● **WHAT YOU ARE ASKED TO DO**
What is needed here is an exact repetition of the records below, beginning at the line that has "2. Maria Clara de Oliveira Silva" and stopping after the line that has "1. _(RQ1) Qual".

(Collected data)
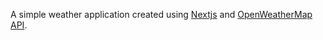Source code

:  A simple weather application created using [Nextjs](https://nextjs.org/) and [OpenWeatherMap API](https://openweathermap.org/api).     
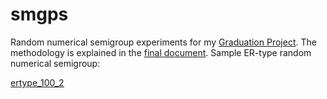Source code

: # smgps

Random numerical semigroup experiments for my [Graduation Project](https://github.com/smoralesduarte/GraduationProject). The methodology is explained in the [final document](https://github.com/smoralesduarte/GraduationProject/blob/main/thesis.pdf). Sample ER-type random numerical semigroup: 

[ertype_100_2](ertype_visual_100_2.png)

* * *

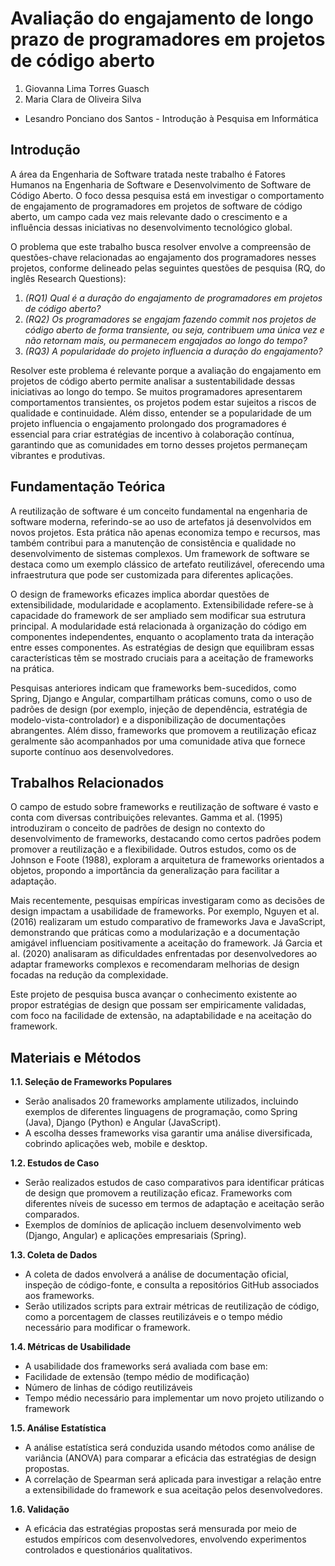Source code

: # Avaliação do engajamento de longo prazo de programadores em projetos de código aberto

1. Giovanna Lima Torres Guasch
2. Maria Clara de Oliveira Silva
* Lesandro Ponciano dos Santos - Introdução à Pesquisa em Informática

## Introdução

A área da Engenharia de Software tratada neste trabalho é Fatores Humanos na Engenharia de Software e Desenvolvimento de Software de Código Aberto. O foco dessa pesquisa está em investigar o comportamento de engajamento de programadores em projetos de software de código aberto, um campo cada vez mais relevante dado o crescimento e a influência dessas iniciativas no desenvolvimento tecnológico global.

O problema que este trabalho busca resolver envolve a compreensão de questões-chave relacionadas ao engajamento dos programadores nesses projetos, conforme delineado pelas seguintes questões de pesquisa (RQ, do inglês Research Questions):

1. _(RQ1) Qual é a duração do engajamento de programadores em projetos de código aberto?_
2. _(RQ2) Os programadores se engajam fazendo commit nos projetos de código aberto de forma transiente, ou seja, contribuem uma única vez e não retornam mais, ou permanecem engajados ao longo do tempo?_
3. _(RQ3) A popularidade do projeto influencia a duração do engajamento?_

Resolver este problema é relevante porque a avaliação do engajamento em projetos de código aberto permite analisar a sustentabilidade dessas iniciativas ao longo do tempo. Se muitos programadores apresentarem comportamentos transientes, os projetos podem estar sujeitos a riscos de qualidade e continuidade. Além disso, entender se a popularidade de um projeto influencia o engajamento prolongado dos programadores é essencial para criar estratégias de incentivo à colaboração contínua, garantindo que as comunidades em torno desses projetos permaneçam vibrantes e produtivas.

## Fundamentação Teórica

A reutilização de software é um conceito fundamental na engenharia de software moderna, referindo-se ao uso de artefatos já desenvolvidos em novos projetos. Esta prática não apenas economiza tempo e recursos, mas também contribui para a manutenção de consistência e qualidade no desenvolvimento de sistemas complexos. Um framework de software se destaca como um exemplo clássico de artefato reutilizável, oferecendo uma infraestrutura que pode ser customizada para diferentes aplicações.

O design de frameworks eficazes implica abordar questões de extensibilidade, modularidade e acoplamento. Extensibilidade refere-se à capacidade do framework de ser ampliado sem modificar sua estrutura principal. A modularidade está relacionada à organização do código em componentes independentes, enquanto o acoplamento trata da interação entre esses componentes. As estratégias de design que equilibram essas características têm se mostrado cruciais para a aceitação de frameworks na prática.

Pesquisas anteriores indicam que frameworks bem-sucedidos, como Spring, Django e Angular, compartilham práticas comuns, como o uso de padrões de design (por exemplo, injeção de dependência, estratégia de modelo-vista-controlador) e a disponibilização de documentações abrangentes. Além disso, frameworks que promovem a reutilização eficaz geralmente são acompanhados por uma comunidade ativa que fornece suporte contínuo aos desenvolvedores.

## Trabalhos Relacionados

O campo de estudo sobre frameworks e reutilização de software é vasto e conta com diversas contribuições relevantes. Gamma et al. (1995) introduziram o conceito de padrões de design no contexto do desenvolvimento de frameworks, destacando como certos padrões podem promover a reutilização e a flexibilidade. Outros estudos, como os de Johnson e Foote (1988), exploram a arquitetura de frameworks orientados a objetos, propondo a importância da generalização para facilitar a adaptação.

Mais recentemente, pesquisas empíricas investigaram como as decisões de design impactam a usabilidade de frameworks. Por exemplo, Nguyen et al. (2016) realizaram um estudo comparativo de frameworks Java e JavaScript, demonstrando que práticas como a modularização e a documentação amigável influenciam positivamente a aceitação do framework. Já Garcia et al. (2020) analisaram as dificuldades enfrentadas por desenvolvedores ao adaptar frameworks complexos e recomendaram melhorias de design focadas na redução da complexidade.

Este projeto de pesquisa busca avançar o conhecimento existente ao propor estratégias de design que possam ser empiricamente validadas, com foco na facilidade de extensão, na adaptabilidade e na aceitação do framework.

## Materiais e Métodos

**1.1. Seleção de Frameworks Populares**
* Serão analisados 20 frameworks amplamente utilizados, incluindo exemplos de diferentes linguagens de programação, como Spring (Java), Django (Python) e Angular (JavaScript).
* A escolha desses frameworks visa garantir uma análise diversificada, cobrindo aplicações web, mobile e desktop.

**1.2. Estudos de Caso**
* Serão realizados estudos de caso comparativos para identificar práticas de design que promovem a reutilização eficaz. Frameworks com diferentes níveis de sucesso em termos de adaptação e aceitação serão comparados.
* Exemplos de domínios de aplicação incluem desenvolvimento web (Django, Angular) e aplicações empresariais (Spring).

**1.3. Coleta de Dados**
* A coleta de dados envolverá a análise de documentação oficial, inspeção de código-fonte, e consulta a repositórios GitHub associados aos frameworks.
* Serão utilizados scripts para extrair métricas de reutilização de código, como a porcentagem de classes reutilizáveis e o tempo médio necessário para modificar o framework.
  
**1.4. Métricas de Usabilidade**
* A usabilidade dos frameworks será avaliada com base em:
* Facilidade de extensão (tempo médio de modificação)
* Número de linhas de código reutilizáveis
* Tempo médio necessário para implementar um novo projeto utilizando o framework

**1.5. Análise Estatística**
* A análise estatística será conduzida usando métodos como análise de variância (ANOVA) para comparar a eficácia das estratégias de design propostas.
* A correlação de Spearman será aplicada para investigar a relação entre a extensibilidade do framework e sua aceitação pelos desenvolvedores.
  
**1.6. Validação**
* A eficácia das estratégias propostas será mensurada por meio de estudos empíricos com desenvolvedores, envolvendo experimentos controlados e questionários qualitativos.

● **EXERCISE SOLUTION**
2. Maria Clara de Oliveira Silva
* Lesandro Ponciano dos Santos - Introdução à Pesquisa em Informática

## Introdução

A área da Engenharia de Software tratada neste trabalho é Fatores Humanos na Engenharia de Software e Desenvolvimento de Software de Código Aberto. O foco dessa pesquisa está em investigar o comportamento de engajamento de programadores em projetos de software de código aberto, um campo cada vez mais relevante dado o crescimento e a influência dessas iniciativas no desenvolvimento tecnológico global.

O problema que este trabalho busca resolver envolve a compreensão de questões-chave relacionadas ao engajamento dos programadores nesses projetos, conforme delineado pelas seguintes questões de pesquisa (RQ, do inglês Research Questions):

1. _(RQ1) Qual é a duração do engajamento de programadores em projetos de código aberto?_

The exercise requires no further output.